Né à Mayotte, bercé par les musiques de l’Océan Indien ou par le reggae de Bob Marley, Baco se met à composer à l’âge de dix-sept ans. Guitare ou gaboussy (guitare mahoraise) en mains, il écrit en swahili en français et même en anglais.
A dix-neuf il rejoint la métropole, Paris, puis Marseille où il fonde le groupe Hiriz qui se produit dans les petits concerts régionaux et fait des premières parties prestigieuses (U-Roy, Kassav', Burning Spear).
En 1991, il remonte à Paris, se bricole un studio, s'enregistre, enregistre ses amis. Pendant ce temps, là-bas au pays, la renommée pointe le bout de son nez.
Aux découvertes RFI 94, il prend la deuxième place des lauréats de la région Afrique/Océan Indien. Alors il retourne dans les îles. Sur place, ses belles chansons d'espoir assoient sa popularité.

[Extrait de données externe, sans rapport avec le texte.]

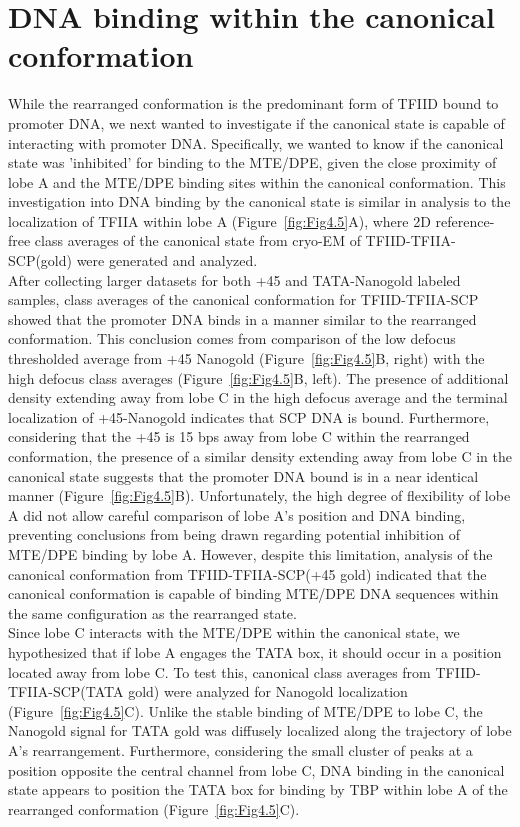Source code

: \section{DNA binding within the canonical conformation}

While the rearranged conformation is the predominant form of TFIID bound to promoter DNA, we next wanted to investigate if the canonical state is capable of interacting with promoter DNA. Specifically, we wanted to know if the canonical state was 'inhibited' for binding to the MTE/DPE, given the close proximity of lobe A and the MTE/DPE binding sites within the canonical conformation. This investigation into DNA binding by the canonical state is similar in analysis to the localization of TFIIA within lobe A (Figure~\ref{fig:Fig4.5}A), where 2D reference-free class averages of the canonical state from cryo-EM of TFIID-TFIIA-SCP(gold) were generated and analyzed. \\
\indent After collecting larger datasets for both +45 and TATA-Nanogold labeled samples, class averages of the canonical conformation for TFIID-TFIIA-SCP showed that the promoter DNA binds in a manner similar to the rearranged conformation. This conclusion comes from comparison of the low defocus thresholded average from +45 Nanogold (Figure~\ref{fig:Fig4.5}B, right) with the high defocus class averages (Figure~\ref{fig:Fig4.5}B, left). The presence of additional density extending away from lobe C in the high defocus average and the terminal localization of +45-Nanogold indicates that SCP DNA is bound. Furthermore, considering that the +45 is 15 bps away from lobe C within the rearranged conformation, the presence of a similar density extending away from lobe C in the canonical state suggests that the promoter DNA bound is in a near identical manner (Figure~\ref{fig:Fig4.5}B). Unfortunately, the high degree of flexibility of lobe A did not allow careful comparison of lobe A's position and DNA binding, preventing conclusions from being drawn regarding potential inhibition of MTE/DPE binding by lobe A. However, despite this limitation, analysis of the canonical conformation from TFIID-TFIIA-SCP(+45 gold) indicated that the canonical conformation is capable of binding MTE/DPE DNA sequences within the same configuration as the rearranged state.\\
\indent Since lobe C interacts with the MTE/DPE within the canonical state, we hypothesized that if lobe A engages the TATA box, it should occur in a position located away from lobe C. To test this, canonical class averages from TFIID-TFIIA-SCP(TATA gold) were analyzed for Nanogold localization (Figure~\ref{fig:Fig4.5}C). Unlike the stable binding of MTE/DPE to lobe C, the Nanogold signal for TATA gold was diffusely localized along the trajectory of lobe A's rearrangement. Furthermore, considering the small cluster of peaks at a position opposite the central channel from lobe C, DNA binding in the canonical state appears to position the TATA box for binding by TBP within lobe A of the rearranged conformation (Figure~\ref{fig:Fig4.5}C). \\
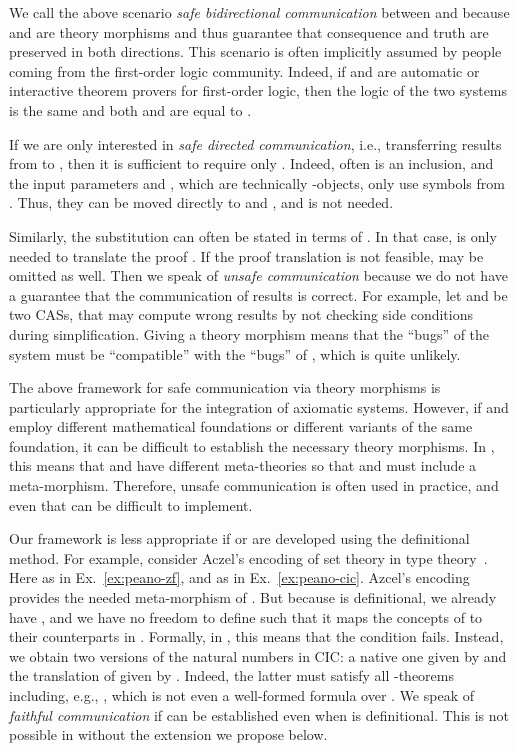 We call the above scenario \emph{safe bidirectional communication} between  and  because  and  are theory morphisms and thus guarantee that consequence and truth are preserved in both directions.
This scenario is often implicitly assumed by people coming from the first-order logic community. Indeed, if  and  are automatic or interactive theorem provers for first-order logic, then the logic of the two systems is the same and both  and  are equal to .

If we are only interested in \emph{safe directed communication}, i.e., transferring results from  to , then it is sufficient to require only . Indeed, often  is an inclusion, and the input parameters  and , which are technically -objects, only use symbols from . Thus, they can be moved directly to  and , and  is not needed.


Similarly, the substitution  can often be stated in terms of . In that case,  is only needed to translate the proof . If the proof translation is not feasible,  may be omitted as well.
Then we speak of \emph{unsafe communication} because we do not have a guarantee that the communication of results is correct.
For example, let  and  be two CASs, that may compute wrong results by not
checking side conditions during simplification. Giving a theory morphism  means that
the ``bugs'' of the system  must be ``compatible'' with the ``bugs'' of ,
which is quite unlikely.


The above framework for safe communication via theory morphisms is particularly appropriate for the integration of axiomatic systems. However, if  and  employ different mathematical foundations or different variants of the same foundation, it can be difficult to establish the necessary theory morphisms. In {\MMT}, this means that  and  have different meta-theories so that  and  must include a meta-morphism. Therefore, unsafe communication is often used in practice, and even that can be difficult to implement.

Our framework is less appropriate if  or  are developed using the
definitional method. For example, consider Aczel's encoding of set theory in type
theory~\cite{aczel,werner-zfc}. Here  as in Ex.~\ref{ex:peano-zf}, and
 as in Ex.~\ref{ex:peano-cic}. Azcel's encoding provides the
needed meta-morphism  of . But because  is definitional, we
already have , and we have no freedom to define  such that it maps the concepts of
 to their counterparts in .  Formally, in {\MMT}, this means that the
condition  fails. Instead, we obtain two versions of the natural
numbers in CIC: a native one given by  and the translation of  given by
. Indeed, the latter must satisfy all -theorems including, e.g.,
, which is not even a well-formed formula over . We speak of
\emph{faithful communication} if  can be established even when
 is definitional. This is not possible in {\MMT} without the extension we propose
below.







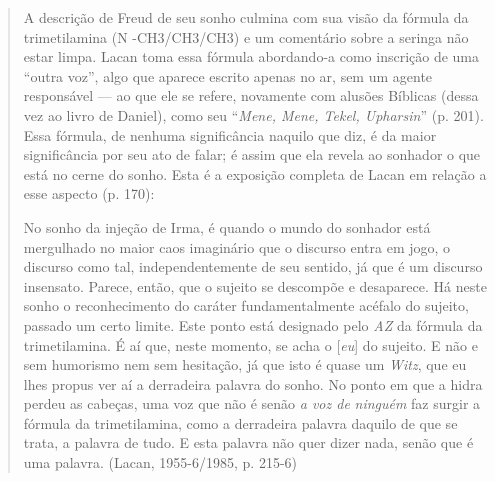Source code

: \begin{quote}
A descrição de Freud de seu sonho culmina com sua visão da fórmula da
trimetilamina (N -CH3/CH3/CH3) e um comentário sobre a seringa não estar
limpa. Lacan toma essa fórmula abordando-a como inscrição de uma ``outra
voz'', algo que aparece escrito apenas no ar, sem um agente responsável
--- ao que ele se refere, novamente com alusões Bíblicas (dessa vez ao
livro de Daniel), como seu ``\emph{Mene, Mene, Tekel, Upharsin}'' (p.
201). Essa fórmula, de nenhuma significância naquilo que diz, é da maior
significância por seu ato de falar; é assim que ela revela ao sonhador o
que está no cerne do sonho. Esta é a exposição completa de Lacan em
relação a esse aspecto (p. 170):

No sonho da injeção de Irma, é quando o mundo do sonhador está
mergulhado no maior caos imaginário que o discurso entra em jogo, o
discurso como tal, independentemente de seu sentido, já que é um
discurso insensato. Parece, então, que o sujeito se descompõe e
desaparece. Há neste sonho o reconhecimento do caráter fundamentalmente
acéfalo do sujeito, passado um certo limite. Este ponto está designado
pelo \emph{AZ} da fórmula da trimetilamina. É aí que, neste momento, se
acha o {[}\emph{eu}{]} do sujeito. E não e sem humorismo nem sem
hesitação, já que isto é quase um \emph{Witz}, que eu lhes propus ver aí
a derradeira palavra do sonho. No ponto em que a hidra perdeu as
cabeças, uma voz que não é senão \emph{a voz de} \emph{ninguém} faz
surgir a fórmula da trimetilamina, como a derradeira palavra daquilo de
que se trata, a palavra de tudo. E esta palavra não quer dizer nada,
senão que é uma palavra. (Lacan, 1955-6/1985, p. 215-6)
\end{quote}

Il réunit alors assez de titres pour enregistrer un premier album que de retour en métropole, il fera distribuer par Night & Day.
A force de détermination et de petits concerts efficaces, il se fait un nom dans le milieu des musiques du monde et le label Cobalt lui propose d’enregistrer sa seconde galette. « Questions » sort en 2001. L’année suivante le documentaire « Ici aussi c’est le monde » de la réalisatrice brésilienne, Jorane Castro prend Baco comme guide pour faire découvrir les musiques de l’Océan Indien.
En 2003, le chanteur comorien s’associe avec l’artiste reggae pour enregistrer le disque « Martyr’Blues ». Depuis Baco s’est monté un studio d’enregistrement digital et il travaille sans relâche sur un nouvel album qui devrait notamment contenir un duo avec Keziah Jones.